Мне не раз угрожали по телефону. Всегда считал, что это дело чекистов. Гомососы этим не занимаются – знают, что для этого есть кэгэбэ. 

Но угрозы давали повод заполнять в бланке пункт, который обязывает полицию присутствовать на демонстрации.

- А что если провокация? – мой последний вопрос.

- Звони – приедем. 

Конец разговора.

Как только чекисты открыли рот, я уже нервно звонил:

- Провокация! Быстрее! Да-да, Давидка!

От полицейского отделения сюда – по прямой улице за памятником – меньше километра и езды не больше минуты.

Телефон прижат к уху на случай вопросов полицейских и для острастки чекистов.

И слежу за ними.

Чекисты вдруг становятся сиамскими близнецами: вместе застывают, вместе как бы вслушиваются в себя, вместе поворачиваются кругом через одно плечо, вместе с одной ноги начинают бежать в правильном направлении – на другую сторону Яффо, даже между машинами бегут вместе.

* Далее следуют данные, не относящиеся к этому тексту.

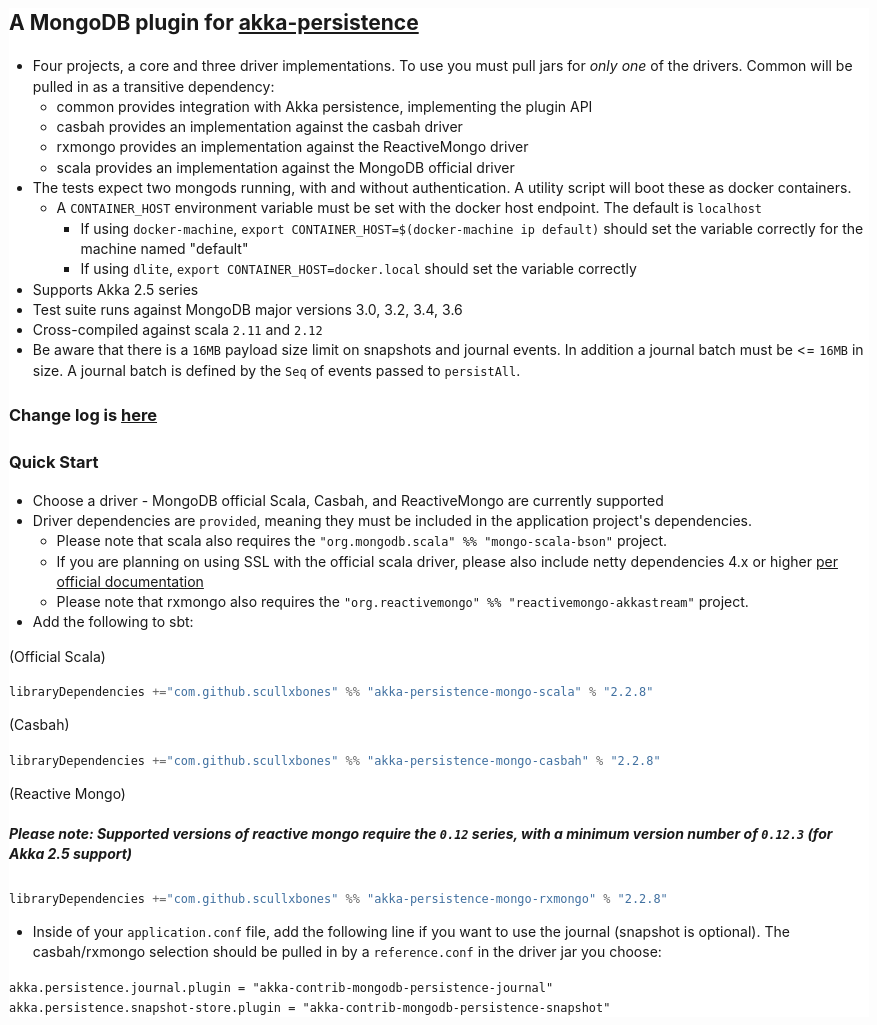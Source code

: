 ## A MongoDB plugin for [akka-persistence](http://akka.io)

 * Four projects, a core and three driver implementations.  To use you must pull jars for *only one* of the drivers. Common will be pulled in as a transitive dependency:
   * common provides integration with Akka persistence, implementing the plugin API
   * casbah provides an implementation against the casbah driver
   * rxmongo provides an implementation against the ReactiveMongo driver
   * scala provides an implementation against the MongoDB official driver
 * The tests expect two mongods running, with and without authentication.  A utility script will boot these as docker containers.
   * A `CONTAINER_HOST` environment variable must be set with the docker host endpoint. The default is `localhost`
     * If using `docker-machine`, `export CONTAINER_HOST=$(docker-machine ip default)` should set the variable correctly for the machine named "default"
     * If using `dlite`, `export CONTAINER_HOST=docker.local` should set the variable correctly
 * Supports Akka 2.5 series
 * Test suite runs against MongoDB major versions 3.0, 3.2, 3.4, 3.6
 * Cross-compiled against scala `2.11` and `2.12`
 * Be aware that there is a `16MB` payload size limit on snapshots and journal events.  In addition a journal batch must be <= `16MB` in size.  A journal batch is defined by the `Seq` of events passed to `persistAll`.

### Change log is [here](changelog25.md)

### Quick Start

* Choose a driver - MongoDB official Scala, Casbah, and ReactiveMongo are currently supported
* Driver dependencies are `provided`, meaning they must be included in the application project's dependencies.
  * Please note that scala also requires the `"org.mongodb.scala" %% "mongo-scala-bson"` project.
  * If you are planning on using SSL with the official scala driver, please also include netty dependencies 4.x or higher [per official documentation](http://mongodb.github.io/mongo-scala-driver/2.5/reference/connecting/ssl/)
  * Please note that rxmongo also requires the `"org.reactivemongo" %% "reactivemongo-akkastream"` project.
* Add the following to sbt:

(Official Scala)
```scala
libraryDependencies +="com.github.scullxbones" %% "akka-persistence-mongo-scala" % "2.2.8"
```
(Casbah)
```scala
libraryDependencies +="com.github.scullxbones" %% "akka-persistence-mongo-casbah" % "2.2.8"
```
(Reactive Mongo)
##### Please note: Supported versions of reactive mongo require the `0.12` series, with a minimum version number of `0.12.3` (for Akka 2.5 support)
```scala
libraryDependencies +="com.github.scullxbones" %% "akka-persistence-mongo-rxmongo" % "2.2.8"
```
* Inside of your `application.conf` file, add the following line if you want to use the journal (snapshot is optional).  The casbah/rxmongo selection should be pulled in by a `reference.conf` in the driver jar you choose:
```
akka.persistence.journal.plugin = "akka-contrib-mongodb-persistence-journal"
akka.persistence.snapshot-store.plugin = "akka-contrib-mongodb-persistence-snapshot"
```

- Где вы? Быстрее! – кричу в телефон.

- Совсем близко, – отвечают.

Я разрываюсь. Мне бы за чекистами бежать, но полицейские не увидят меня на площади и не найдут меня здесь.

Но догнать ещё можно.

- Ну, где? – кричу в телефон.

- Вот! – отвечают.

Как в плохом фильме, на большой скорости, с крутым поворотом, резко тормозит возле меня лехковая с полицейским нарядом из мужчины и женщины.

- Туда убежали, – показываю на здание «Биньян Кляль» напротив, через улицу.

Полицейский у руля только разводит руками.

Молодые чекисты пришли не одни. Велась обязательная съёмка. Чтобы сшить дело. Конечно, не одно дело. И нападение. И угрозы. И общественные беспорядки. И разжигание национальной розни. И ещё.

Их чекистское начальство было рядом – давать указания, как лучше шить дела.

Это начальство не просматривало улицу, по которой прибывает полицейский наряд, чтобы своевременно предупредить молодых чекистов.

Полицейский наряд был чекистским и находился внутри улицы за памятником.

И чекисты не прослушивали мои телефонные разговоры с полицией.

Я говорил с чекистами. 

Невозможно, чтобы кто-то кэгэбэ, а кто-то не кэгэбэ, потому что всё кэгэбэ.

И нет утешительного варианта: мол, кэгэбэ малюсенький, занимается только нехорошими.

Потому что не бывает кэгэбэ в маленьких дозах. Это не лекарство из бутылки, которую уже не закрыть...

И не перестроить.

Чем кончается кэгэбэшная перестройка – уже известно.

Тот же обвал.

Если только не что-то хуже.

Обвал – это ещё хороший вариант для исчезающего еврейства, которое только для антисемитов всё ещё остаётся мировым еврейством.

У кэгэбэ будет много вариантов перестроек – до обвала.

Не будет только одного, которого если нет – так нет, и который если есть – не отнять, а если отнять, то только с жизнью: остаться евреем.

От президента до проститутки нет этого варианта – остаться евреем.